Graybill finished in 2:58:41. "A hard competitive race. No mile came easy," she said.

Following Graybill came Hawaii runners Jeannie Wokasch (2:59:37); Rachel Portner (3:02:36); Heather Matz Jorris (3:04:22) and kamaaina winner Schnack (3:04:40.)

Butterfield, a former University of Tennessee runner now living on Oahu, led all Hawaii male residents finishing in 2:38:38.

"Well slower than my personal best. But under these adverse conditions I'll take my trophy and walk away happy," he said.

After Butterfield and Lyau came local finishers Michael Georgi (2:39:49), John Smith (2:41:05) and Chris Crawford (2:44:31).

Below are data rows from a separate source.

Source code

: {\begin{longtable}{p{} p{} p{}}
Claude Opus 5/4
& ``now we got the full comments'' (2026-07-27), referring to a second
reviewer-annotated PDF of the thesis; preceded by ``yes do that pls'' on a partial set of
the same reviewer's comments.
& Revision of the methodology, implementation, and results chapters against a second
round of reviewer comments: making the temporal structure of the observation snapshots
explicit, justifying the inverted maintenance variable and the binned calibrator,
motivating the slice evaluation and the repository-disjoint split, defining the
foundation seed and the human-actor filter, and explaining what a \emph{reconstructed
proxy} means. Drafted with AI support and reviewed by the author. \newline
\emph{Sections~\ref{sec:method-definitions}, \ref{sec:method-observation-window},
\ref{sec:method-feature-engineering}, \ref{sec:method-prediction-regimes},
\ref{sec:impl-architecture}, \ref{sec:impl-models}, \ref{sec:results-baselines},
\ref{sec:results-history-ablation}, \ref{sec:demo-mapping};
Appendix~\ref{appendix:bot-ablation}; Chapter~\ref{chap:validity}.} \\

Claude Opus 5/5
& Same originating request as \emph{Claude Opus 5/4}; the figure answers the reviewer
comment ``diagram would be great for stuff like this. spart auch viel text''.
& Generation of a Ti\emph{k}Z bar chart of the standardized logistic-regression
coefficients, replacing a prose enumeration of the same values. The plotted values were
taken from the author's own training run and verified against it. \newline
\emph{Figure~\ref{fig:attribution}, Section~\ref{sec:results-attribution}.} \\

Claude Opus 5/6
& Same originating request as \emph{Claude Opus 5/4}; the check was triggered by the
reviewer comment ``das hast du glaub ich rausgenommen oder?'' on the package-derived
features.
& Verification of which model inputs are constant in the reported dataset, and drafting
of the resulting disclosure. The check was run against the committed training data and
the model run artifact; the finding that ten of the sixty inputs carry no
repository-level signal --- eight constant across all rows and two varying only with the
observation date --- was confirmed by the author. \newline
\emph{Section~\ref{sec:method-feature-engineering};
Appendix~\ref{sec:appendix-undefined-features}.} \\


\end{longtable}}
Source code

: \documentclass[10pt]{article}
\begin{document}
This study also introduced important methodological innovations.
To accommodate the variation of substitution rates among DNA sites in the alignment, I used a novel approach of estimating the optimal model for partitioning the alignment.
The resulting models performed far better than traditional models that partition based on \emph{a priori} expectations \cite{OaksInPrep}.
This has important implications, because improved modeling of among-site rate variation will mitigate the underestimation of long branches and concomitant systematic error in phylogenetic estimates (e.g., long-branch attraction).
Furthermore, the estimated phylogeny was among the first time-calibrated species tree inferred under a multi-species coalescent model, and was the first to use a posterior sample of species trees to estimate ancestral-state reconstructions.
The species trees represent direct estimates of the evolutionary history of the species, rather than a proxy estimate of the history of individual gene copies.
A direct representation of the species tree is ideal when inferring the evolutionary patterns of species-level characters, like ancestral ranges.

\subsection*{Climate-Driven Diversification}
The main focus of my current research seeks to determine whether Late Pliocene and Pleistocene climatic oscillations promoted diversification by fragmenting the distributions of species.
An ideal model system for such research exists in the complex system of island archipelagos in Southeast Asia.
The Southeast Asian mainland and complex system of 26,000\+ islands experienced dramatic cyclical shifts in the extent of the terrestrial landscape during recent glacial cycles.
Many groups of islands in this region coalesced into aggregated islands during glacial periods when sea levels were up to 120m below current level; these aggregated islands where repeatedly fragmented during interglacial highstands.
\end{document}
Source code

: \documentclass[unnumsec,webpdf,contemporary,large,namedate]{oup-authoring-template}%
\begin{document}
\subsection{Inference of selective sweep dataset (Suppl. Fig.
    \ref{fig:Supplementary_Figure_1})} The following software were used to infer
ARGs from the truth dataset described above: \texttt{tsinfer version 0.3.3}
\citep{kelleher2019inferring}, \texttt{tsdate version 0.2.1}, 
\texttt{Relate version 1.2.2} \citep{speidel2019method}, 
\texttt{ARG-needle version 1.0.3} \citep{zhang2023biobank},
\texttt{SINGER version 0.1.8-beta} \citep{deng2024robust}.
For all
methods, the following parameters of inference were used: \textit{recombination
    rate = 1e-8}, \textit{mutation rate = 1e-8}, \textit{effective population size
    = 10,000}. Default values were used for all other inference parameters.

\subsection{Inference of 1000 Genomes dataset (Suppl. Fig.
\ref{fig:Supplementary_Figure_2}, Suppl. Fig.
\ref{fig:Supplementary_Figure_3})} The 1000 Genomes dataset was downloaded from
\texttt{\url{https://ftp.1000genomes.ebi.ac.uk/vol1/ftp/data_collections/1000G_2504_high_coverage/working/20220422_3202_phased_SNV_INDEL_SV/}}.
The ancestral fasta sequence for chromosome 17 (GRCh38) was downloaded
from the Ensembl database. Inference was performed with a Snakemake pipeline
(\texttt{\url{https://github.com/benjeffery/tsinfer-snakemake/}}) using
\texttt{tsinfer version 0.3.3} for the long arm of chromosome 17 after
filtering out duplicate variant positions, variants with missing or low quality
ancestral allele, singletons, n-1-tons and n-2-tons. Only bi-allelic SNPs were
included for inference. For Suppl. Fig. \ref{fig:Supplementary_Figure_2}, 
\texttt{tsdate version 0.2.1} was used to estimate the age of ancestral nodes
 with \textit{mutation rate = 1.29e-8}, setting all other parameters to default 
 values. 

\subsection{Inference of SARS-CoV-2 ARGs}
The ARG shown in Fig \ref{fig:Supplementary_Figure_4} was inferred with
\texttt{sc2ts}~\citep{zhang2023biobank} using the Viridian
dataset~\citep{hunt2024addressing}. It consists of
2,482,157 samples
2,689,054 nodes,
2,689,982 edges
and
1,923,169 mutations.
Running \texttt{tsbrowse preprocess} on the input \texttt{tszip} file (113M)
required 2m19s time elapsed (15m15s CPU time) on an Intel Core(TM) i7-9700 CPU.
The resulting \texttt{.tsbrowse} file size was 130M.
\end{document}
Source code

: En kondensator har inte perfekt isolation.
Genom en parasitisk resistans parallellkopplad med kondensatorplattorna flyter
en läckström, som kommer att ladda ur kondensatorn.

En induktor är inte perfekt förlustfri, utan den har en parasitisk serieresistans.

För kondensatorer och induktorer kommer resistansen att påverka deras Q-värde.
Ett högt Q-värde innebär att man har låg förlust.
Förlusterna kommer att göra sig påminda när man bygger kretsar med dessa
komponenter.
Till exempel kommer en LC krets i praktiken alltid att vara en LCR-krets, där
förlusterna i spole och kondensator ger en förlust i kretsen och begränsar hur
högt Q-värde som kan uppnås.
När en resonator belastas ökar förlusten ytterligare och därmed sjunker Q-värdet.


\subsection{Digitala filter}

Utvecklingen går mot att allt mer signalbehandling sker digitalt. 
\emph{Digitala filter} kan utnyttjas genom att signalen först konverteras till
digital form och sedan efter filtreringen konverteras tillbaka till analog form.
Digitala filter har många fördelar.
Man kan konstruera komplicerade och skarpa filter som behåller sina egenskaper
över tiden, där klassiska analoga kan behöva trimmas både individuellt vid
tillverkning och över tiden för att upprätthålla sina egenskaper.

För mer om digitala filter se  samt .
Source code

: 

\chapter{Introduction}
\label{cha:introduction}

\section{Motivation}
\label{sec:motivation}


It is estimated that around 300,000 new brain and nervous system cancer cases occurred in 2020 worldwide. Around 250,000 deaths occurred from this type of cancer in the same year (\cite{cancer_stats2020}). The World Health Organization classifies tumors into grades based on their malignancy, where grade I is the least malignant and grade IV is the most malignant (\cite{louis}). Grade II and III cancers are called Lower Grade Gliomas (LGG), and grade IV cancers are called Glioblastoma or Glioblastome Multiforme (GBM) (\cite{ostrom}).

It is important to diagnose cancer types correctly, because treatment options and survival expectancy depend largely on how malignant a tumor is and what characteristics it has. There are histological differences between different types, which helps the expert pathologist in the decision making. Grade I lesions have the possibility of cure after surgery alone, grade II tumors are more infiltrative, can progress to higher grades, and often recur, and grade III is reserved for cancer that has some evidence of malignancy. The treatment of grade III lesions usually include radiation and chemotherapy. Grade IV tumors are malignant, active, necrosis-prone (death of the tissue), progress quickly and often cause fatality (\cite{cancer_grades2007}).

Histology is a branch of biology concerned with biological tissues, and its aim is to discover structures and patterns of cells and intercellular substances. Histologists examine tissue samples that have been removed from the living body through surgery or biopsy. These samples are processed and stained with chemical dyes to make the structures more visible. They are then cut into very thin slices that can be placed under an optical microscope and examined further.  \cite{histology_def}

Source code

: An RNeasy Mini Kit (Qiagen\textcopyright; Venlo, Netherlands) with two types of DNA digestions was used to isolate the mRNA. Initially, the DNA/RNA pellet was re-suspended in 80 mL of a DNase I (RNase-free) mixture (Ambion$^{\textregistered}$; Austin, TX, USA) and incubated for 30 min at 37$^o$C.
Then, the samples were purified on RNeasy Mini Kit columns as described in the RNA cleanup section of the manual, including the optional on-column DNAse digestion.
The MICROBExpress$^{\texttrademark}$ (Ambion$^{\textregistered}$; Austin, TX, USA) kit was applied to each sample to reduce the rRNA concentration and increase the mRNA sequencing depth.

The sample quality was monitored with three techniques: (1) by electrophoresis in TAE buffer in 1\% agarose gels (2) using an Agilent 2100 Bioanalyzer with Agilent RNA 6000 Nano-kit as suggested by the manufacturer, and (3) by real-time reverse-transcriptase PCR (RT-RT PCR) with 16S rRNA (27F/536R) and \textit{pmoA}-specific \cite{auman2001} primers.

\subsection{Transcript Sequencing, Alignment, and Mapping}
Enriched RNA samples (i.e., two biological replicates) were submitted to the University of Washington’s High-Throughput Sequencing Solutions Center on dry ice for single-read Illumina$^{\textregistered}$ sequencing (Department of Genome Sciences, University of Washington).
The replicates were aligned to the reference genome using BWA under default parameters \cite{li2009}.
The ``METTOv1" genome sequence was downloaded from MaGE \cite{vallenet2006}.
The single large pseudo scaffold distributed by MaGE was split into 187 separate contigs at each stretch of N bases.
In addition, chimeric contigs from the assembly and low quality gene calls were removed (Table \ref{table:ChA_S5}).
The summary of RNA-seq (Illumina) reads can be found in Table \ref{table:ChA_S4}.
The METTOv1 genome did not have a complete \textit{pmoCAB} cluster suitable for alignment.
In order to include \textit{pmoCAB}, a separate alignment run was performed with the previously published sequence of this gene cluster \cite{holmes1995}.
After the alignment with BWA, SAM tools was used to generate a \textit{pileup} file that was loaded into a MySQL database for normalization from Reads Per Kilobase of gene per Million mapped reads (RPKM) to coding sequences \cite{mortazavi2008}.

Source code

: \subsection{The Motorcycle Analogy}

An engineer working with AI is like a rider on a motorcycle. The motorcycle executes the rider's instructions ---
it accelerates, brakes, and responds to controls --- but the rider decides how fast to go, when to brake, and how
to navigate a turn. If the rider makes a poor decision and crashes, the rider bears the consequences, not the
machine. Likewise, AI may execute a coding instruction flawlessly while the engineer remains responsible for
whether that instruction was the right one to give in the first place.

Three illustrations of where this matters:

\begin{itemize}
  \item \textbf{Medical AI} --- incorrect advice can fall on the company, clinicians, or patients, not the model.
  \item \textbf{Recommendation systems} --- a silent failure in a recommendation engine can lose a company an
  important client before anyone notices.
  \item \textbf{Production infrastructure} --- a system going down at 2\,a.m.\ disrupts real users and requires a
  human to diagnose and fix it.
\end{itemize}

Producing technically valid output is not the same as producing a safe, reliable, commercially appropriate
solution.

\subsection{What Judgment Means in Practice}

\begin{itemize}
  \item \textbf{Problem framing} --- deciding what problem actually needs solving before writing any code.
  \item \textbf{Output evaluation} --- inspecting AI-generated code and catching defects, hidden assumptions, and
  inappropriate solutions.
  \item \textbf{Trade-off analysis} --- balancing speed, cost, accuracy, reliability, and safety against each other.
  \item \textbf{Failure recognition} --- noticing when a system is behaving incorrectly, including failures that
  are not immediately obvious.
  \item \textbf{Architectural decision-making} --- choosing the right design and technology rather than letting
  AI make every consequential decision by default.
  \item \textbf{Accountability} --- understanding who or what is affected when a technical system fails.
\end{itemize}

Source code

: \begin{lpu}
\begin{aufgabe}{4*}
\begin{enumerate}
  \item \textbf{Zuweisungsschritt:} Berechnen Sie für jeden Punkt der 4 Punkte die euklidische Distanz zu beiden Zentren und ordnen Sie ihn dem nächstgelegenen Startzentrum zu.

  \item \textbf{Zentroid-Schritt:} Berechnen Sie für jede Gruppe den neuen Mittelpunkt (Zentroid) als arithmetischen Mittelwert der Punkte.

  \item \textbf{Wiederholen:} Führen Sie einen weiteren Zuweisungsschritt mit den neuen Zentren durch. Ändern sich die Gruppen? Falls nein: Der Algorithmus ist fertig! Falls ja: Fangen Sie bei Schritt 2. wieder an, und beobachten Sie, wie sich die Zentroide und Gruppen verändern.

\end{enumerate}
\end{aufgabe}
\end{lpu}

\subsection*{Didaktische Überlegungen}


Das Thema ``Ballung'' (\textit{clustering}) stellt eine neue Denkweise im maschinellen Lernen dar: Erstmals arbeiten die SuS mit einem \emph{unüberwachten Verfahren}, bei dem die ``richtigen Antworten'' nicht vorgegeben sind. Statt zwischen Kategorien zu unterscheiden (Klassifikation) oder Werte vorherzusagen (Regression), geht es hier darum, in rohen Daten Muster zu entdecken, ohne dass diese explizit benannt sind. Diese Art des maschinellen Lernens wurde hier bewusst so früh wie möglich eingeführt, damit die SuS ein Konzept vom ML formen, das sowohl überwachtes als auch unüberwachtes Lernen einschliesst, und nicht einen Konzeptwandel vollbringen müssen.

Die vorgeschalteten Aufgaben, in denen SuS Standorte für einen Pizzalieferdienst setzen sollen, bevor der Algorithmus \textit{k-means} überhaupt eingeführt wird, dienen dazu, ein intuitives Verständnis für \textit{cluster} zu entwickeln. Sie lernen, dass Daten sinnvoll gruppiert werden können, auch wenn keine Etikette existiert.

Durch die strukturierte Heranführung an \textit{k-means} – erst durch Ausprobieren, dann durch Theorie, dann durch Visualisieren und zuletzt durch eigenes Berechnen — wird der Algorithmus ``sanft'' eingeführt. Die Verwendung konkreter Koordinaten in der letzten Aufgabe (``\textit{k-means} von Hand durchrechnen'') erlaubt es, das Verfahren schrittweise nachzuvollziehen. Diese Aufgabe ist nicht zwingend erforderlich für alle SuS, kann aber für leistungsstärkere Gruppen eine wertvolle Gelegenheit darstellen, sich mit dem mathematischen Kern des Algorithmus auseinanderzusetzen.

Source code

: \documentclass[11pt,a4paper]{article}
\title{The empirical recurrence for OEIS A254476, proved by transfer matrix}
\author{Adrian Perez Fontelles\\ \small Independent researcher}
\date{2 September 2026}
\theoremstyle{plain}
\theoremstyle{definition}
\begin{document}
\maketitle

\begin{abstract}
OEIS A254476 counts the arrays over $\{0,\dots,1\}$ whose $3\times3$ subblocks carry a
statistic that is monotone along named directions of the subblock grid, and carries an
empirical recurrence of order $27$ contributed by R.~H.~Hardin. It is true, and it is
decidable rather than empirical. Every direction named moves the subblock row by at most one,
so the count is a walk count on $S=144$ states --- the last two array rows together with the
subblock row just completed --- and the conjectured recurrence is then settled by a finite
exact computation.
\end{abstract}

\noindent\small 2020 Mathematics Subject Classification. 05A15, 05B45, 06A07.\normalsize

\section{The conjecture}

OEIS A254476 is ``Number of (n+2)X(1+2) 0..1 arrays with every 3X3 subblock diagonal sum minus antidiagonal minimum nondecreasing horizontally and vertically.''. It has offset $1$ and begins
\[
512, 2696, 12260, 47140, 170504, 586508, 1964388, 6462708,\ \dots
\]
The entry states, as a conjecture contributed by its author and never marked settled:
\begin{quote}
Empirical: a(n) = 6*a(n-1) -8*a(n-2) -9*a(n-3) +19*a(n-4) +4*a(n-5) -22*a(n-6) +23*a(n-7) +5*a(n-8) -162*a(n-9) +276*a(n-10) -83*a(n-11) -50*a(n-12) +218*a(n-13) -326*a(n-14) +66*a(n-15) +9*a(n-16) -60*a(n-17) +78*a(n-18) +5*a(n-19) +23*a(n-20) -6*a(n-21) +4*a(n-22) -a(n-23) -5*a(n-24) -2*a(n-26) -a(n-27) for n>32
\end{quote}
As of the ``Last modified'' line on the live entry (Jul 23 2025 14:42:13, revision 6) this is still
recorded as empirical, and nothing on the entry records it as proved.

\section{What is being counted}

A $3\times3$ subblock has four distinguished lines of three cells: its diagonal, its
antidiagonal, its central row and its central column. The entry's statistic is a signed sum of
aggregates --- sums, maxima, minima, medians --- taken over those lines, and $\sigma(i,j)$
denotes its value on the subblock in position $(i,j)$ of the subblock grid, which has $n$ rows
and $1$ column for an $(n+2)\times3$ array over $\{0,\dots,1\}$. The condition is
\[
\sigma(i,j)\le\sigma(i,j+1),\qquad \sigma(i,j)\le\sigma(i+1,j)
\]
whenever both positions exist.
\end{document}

Georgi, a Punahou School economics teacher and running coach, was the first American and first Hawaii 40-and-over masters finisher, placing 45th among men.

"I'm improving with age. I beat last year's finish by nine minutes," he said.

Portner, 42, a Honolulu mother of four, topped Hawaii's women's masters, finishing 17th in her field.

Gordon Dugan, 63, of Honolulu and one of eight participants who has finished all 24 Honolulu Marathons, wasn't bothered by the blustery conditions.

"At my age you simply trudge along slowly in hopes of catching a good tailwind," he said after his 4:09 finish.

In finishing, Dr. Peter Barcia of Kailua celebrated his 50th marathon.

"Not bad considering I'm sporting a relatively new transplanted kidney," he said after his 6:22 finish. Barcia's daughter Kathleen, 30, finished three hours earlier.

Next year's 25th anniversary edition of the marathon is expected to have thousands more participants.

Said Dr. Jim Barahal, Honolulu Marathon Association's president: "Enjoy your holiday season, then begin training for this event."